- The paper addresses the KV cache memory bottleneck by proposing LESS, a method that synthesizes low-rank embeddings with sparse policies to retain essential information.
- LESS improves performance on tasks such as language modeling and summarization, reducing perplexity by over 20% and recovering more than 40% of Rouge-1 degradation.
- The method enhances inference speed by achieving up to 1.3x lower latency and 1.7x higher throughput compared to full KV cache implementations.
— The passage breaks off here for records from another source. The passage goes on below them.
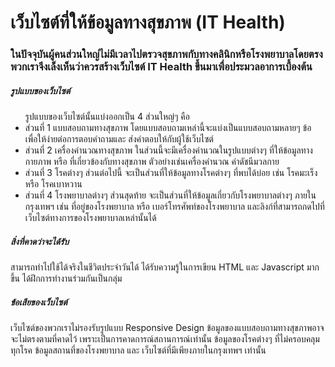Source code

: <h1>เว็บไซต์ที่ให้ข้อมูลทางสุขภาพ (IT Health)</h1>
<h3>ในปัจจุบันผู้คนส่วนใหญ่ไม่มีเวลาไปตรวจสุขภาพกับทางคลินิกหรือโรงพยาบาลโดยตรง พวกเราจึงเล็งเห็นว่าควรสร้างเว็บไซต์
IT Health ขึ้นมาเพื่อประมวลอาการเบื้องต้น</h3>

<h5>รูปแบบของเว็บไซต์</h5>
<ul>รูปแบบของเว็บไซต์นั้นแบ่งออกเป็น 4 ส่วนใหญ่ๆ คือ

<li>ส่วนที่ 1 แบบสอบถามทางสุขภาพ
โดยแบบสอบถามเหล่านี้จะแบ่งเป็นแบบสอบถามหลายๆ ข้อ เพื่อให้ง่ายต่อการตอบคำถามและ ส่งคำตอบให้กับผู้ใช้เว็บไซต์</li>

<li>ส่วนที่ 2 เครื่องคำนวณทางสุขภาพ
ในส่วนนี้จะมีเครื่องคำนวณในรูปแบบต่างๆ ที่ให้ข้อมูลทางกายภาพ หรือ ที่เกี่ยวข้องกับทางสุขภาพ ตัวอย่างเช่นเครื่องคำนวณ
ค่าดัชนีมวลกาย</li>

<li>ส่วนที่  3 โรคต่างๆ
ส่วนต่อไปนี้ จะเป็นส่วนที่ให้ข้อมูลทางโรคต่างๆ ที่พบได้บ่อย เช่น โรคมะเร็ง หรือ โรคเบาหวาน</li>

<li>ส่วนที่ 4 โรงพยาบาลต่างๆ
ส่วนสุดท้าย จะเป็นส่วนที่ให้ข้อมูลเกี่ยวกับโรงพยาบาลต่างๆ ภายในกรุงเทพฯ เช่น ที่อยู่ของโรงพยาบาล หรือ เบอร์โทรศัพท์ของโรงพยาบาล
และลิงก์ที่สามารถกดไปที่เว็บไซต์ทางการของโรงพยาบาลเหล่านั้นได้</li>
</ul>

<h5>สิ่งที่คาดว่าจะได้รับ</h5>
สามารถทำไปใช้ได้จริงในชีวิตประจำวันได้
ได้รับความรู้ในการเขียน HTML และ Javascript มากขึ้น
ได้ฝึกการทำงานร่วมกันเป็นกลุ่ม

<h5>ข้อเสียของเว็บไซต์</h5>
เว็บไซต์ของพวกเราไม่รองรับรูปแบบ Responsive Design
ข้อมูลของแบบสอบถามทางสุขภาพอาจจะไม่ตรงตามที่คาดไว้ เพราะเป็นการคาดการณ์สถานการณ์เท่านั้น
ข้อมูลของโรคต่างๆ ที่ไม่ครอบคลุมทุกโรค
ข้อมูลสถานที่ของโรงพยาบาล และ เว็บไซต์ที่มีเพียงภายในกรุงเทพฯ เท่านั้น

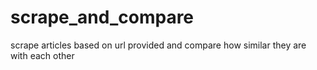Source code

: # scrape_and_compare
scrape articles based on url provided and compare how similar they are with each other
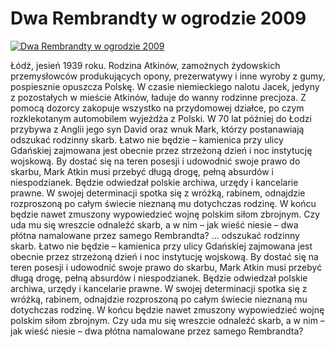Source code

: Dwa Rembrandty w ogrodzie 2009 
=============
[![Dwa Rembrandty w ogrodzie 2009 ](http://vidos.pl/images/player.gif)](http://vidos.pl/dwa-rembrandty-w-ogrodzie-2009)

 Łódź, jesień 1939 roku. Rodzina Atkinów, zamożnych żydowskich przemysłowców produkujących opony, prezerwatywy i inne wyroby z gumy, pospiesznie opuszcza Polskę. W czasie niemieckiego nalotu Jacek, jedyny z pozostałych w mieście Atkinów, ładuje do wanny rodzinne precjoza. Z pomocą dozorcy zakopuje wszystko na przydomowej działce, po czym rozklekotanym automobilem wyjeżdża z Polski. W 70 lat później do Łodzi przybywa z Anglii jego syn David oraz wnuk Mark, którzy postanawiają odszukać rodzinny skarb. Łatwo nie będzie – kamienica przy ulicy Gdańskiej zajmowana jest obecnie przez strzeżoną dzień i noc instytucję wojskową. By dostać się na teren posesji i udowodnić swoje prawo do skarbu, Mark Atkin musi przebyć długą drogę, pełną absurdów i niespodzianek. Będzie odwiedzał polskie archiwa, urzędy i kancelarie prawne. W swojej determinacji spotka się z wróżką, rabinem, odnajdzie rozproszoną po całym świecie nieznaną mu dotychczas rodzinę. W końcu będzie nawet zmuszony wypowiedzieć wojnę polskim siłom zbrojnym. Czy uda mu się wreszcie odnaleźć skarb, a w nim – jak wieść niesie – dwa płótna namalowane przez samego Rembrandta?  ... odszukać rodzinny skarb. Łatwo nie będzie – kamienica przy ulicy Gdańskiej zajmowana jest obecnie przez strzeżoną dzień i noc instytucję wojskową. By dostać się na teren posesji i udowodnić swoje prawo do skarbu, Mark Atkin musi przebyć długą drogę, pełną absurdów i niespodzianek. Będzie odwiedzał polskie archiwa, urzędy i kancelarie prawne. W swojej determinacji spotka się z wróżką, rabinem, odnajdzie rozproszoną po całym świecie nieznaną mu dotychczas rodzinę. W końcu będzie nawet zmuszony wypowiedzieć wojnę polskim siłom zbrojnym. Czy uda mu się wreszcie odnaleźć skarb, a w nim – jak wieść niesie – dwa płótna namalowane przez samego Rembrandta?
LESS: Efficient LLM Inference via KV Cache Compression
The paper "Get More with LESS: Synthesizing Recurrence with KV Cache Compression for Efficient LLM Inference" (2402.09398) addresses the memory bottleneck in LLM inference caused by the key-value (KV) cache. The authors propose LESS (Low-rank Embedding Sidekick with Sparse policy), a method that integrates a constant-sized low-rank cache with eviction-based sparse KV cache policies to retain information from discarded KV pairs. This approach aims to improve performance on tasks requiring recollection of previous tokens while maintaining efficiency.
Background and Motivation
The KV cache, which stores previous keys and values at each layer during decoding, significantly increases memory consumption. Sparse policies reduce the KV cache size by pruning less important KV pairs. However, these methods can lead to performance degradation in tasks that require recalling a majority of previous tokens. The paper identifies this issue and motivates the need for a more effective KV cache policy that minimizes performance degradation, scales slowly, and is easy to integrate into existing LLMs.
Figure 1: Toy (top row) and Llama 2 7B (bottom row) example decoder attention maps with $\hho$ as the underlying sparse policy.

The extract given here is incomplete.